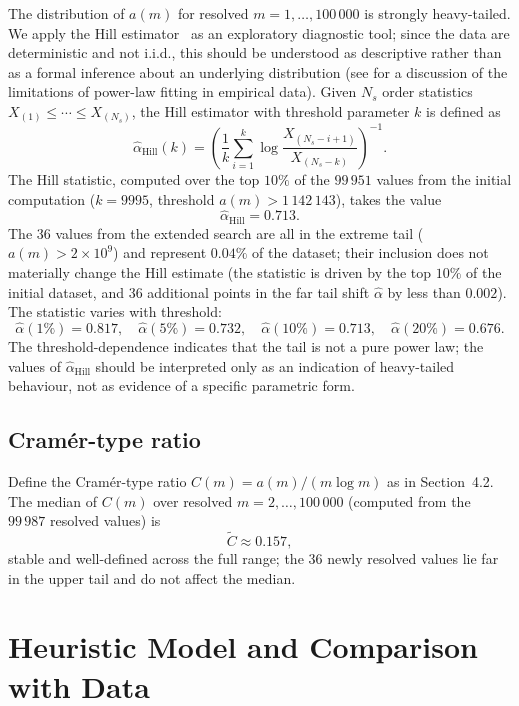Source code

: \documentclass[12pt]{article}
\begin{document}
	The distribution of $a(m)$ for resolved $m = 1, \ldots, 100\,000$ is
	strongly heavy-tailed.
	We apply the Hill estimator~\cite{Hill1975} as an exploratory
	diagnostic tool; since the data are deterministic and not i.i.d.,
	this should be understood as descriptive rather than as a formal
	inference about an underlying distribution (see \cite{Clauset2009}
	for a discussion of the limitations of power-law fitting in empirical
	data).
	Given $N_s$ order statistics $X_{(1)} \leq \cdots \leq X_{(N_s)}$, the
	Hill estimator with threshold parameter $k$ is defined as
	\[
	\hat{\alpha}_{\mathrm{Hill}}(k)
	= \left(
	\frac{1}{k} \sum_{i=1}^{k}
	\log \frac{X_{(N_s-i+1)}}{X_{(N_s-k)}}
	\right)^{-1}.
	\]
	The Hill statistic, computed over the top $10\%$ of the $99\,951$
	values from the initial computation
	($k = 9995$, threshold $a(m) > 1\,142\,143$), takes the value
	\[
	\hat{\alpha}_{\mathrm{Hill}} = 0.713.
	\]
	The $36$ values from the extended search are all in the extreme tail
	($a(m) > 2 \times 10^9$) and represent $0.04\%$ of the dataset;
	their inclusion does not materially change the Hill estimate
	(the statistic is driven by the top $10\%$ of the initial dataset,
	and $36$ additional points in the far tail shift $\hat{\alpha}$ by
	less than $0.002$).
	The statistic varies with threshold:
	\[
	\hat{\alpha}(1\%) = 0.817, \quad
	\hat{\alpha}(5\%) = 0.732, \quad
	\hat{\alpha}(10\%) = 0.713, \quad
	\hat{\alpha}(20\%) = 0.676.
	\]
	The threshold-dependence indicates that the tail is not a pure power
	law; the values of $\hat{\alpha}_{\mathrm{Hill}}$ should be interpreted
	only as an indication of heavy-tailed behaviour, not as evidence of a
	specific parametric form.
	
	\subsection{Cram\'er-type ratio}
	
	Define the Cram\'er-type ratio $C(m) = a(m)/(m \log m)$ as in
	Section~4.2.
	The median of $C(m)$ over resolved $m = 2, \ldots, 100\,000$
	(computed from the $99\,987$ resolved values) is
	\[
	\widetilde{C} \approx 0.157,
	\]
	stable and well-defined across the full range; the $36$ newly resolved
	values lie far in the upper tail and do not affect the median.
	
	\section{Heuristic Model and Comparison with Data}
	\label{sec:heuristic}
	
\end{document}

··········

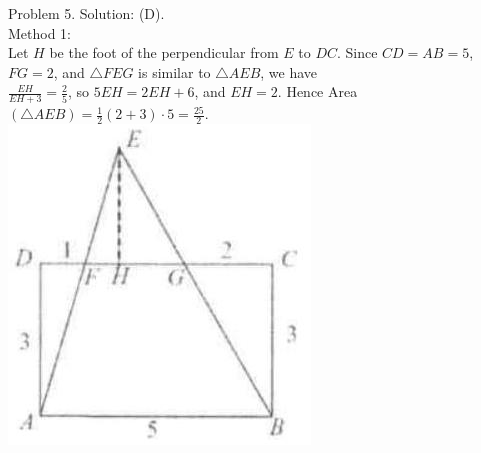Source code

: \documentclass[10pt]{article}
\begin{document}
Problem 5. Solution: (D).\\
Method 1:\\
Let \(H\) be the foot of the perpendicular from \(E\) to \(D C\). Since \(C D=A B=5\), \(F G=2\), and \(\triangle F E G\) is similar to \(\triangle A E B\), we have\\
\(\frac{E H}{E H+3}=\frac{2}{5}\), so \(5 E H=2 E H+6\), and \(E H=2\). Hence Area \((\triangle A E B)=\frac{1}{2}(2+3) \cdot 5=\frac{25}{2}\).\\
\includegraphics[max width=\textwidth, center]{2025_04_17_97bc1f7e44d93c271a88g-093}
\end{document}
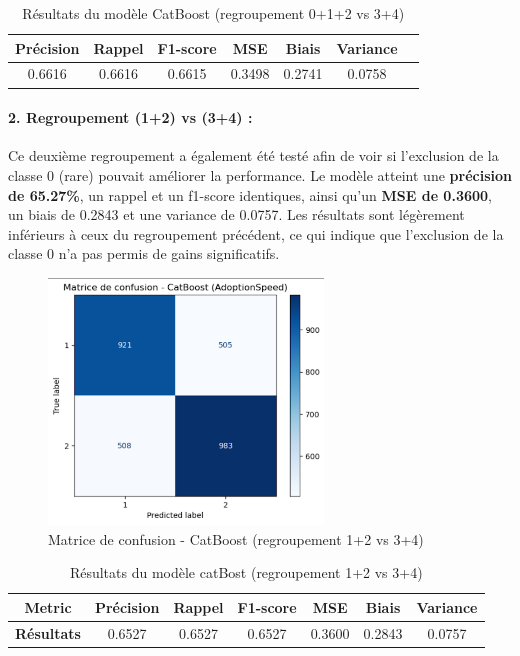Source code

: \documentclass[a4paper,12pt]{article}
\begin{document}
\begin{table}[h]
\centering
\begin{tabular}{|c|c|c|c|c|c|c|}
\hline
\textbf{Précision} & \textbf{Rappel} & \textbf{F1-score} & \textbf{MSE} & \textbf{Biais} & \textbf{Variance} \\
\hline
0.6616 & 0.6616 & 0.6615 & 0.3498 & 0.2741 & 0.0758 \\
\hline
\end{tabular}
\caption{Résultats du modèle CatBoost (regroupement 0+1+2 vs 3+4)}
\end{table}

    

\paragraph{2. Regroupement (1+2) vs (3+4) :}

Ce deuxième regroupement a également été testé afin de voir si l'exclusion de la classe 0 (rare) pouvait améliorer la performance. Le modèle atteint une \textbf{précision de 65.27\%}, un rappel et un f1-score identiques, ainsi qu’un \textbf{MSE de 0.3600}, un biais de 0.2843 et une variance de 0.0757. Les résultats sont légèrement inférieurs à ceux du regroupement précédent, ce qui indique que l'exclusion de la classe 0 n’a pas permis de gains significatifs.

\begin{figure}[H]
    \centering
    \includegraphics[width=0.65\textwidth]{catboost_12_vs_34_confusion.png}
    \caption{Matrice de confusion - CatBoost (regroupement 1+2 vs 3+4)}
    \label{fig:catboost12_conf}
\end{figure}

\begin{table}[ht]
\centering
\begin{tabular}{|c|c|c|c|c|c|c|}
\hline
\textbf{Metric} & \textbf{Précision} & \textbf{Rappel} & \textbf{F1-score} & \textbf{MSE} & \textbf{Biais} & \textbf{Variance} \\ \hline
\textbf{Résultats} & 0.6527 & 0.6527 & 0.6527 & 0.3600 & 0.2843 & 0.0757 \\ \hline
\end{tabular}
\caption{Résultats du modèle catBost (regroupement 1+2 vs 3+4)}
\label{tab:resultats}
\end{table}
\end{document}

··········

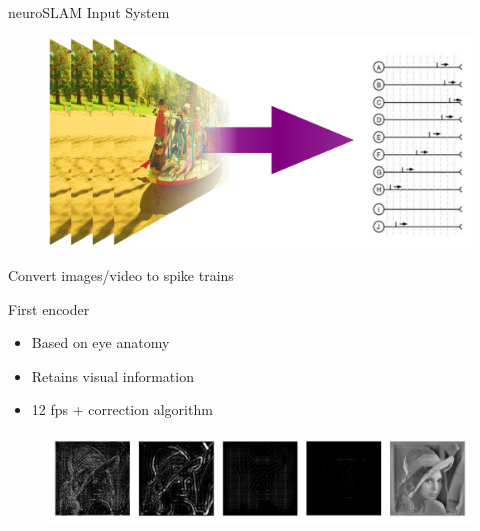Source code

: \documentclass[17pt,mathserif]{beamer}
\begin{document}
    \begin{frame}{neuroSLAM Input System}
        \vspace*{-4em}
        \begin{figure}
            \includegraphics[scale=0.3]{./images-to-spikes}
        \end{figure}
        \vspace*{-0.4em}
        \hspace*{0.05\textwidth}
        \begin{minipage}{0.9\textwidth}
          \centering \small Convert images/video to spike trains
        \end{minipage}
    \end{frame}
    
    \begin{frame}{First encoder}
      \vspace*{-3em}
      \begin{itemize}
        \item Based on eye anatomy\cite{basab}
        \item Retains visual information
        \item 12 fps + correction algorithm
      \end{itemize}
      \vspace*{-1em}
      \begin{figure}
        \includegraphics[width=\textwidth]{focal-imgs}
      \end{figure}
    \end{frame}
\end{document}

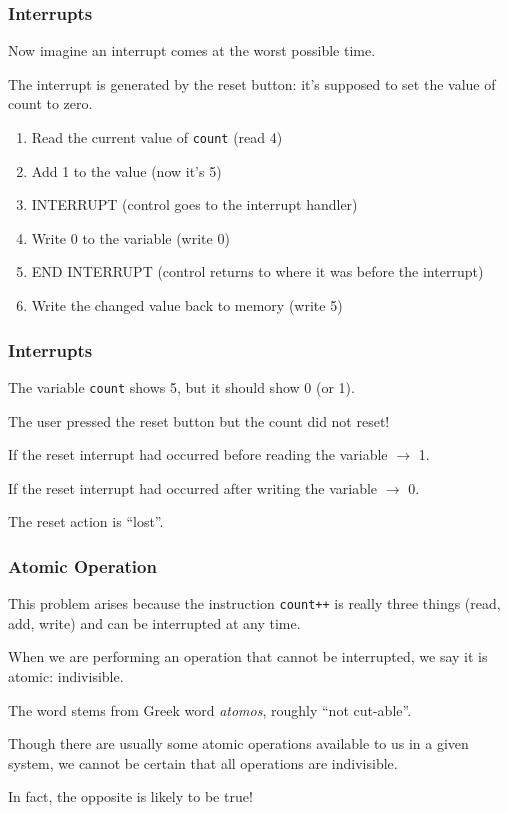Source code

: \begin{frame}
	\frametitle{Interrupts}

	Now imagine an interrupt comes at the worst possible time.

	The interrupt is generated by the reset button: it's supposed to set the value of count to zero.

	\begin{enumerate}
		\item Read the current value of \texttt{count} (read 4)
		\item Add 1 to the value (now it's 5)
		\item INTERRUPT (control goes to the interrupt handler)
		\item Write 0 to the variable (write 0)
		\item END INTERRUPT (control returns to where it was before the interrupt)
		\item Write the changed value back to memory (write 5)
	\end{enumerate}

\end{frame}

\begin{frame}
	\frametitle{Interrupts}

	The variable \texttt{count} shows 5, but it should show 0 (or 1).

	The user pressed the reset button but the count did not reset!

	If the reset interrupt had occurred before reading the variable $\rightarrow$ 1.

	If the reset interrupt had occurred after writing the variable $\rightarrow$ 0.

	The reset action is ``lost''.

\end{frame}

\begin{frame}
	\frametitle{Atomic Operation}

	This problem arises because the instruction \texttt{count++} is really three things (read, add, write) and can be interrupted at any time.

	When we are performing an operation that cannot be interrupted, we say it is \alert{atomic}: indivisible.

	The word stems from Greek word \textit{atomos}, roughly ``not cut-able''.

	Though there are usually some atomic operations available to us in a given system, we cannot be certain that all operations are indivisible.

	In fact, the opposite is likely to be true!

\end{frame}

··········

• How to complete this task: Filter the records above and copy every line that contains the word "from".

• Exercise result:
	values from the initial computation
	The $36$ values from the extended search are all in the extreme tail
	(computed from the $99\,987$ resolved values) is
Let \(H\) be the foot of the perpendicular from \(E\) to \(D C\). Since \(C D=A B=5\), \(F G=2\), and \(\triangle F E G\) is similar to \(\triangle A E B\), we have\\
	The word stems from Greek word \textit{atomos}, roughly ``not cut-able''.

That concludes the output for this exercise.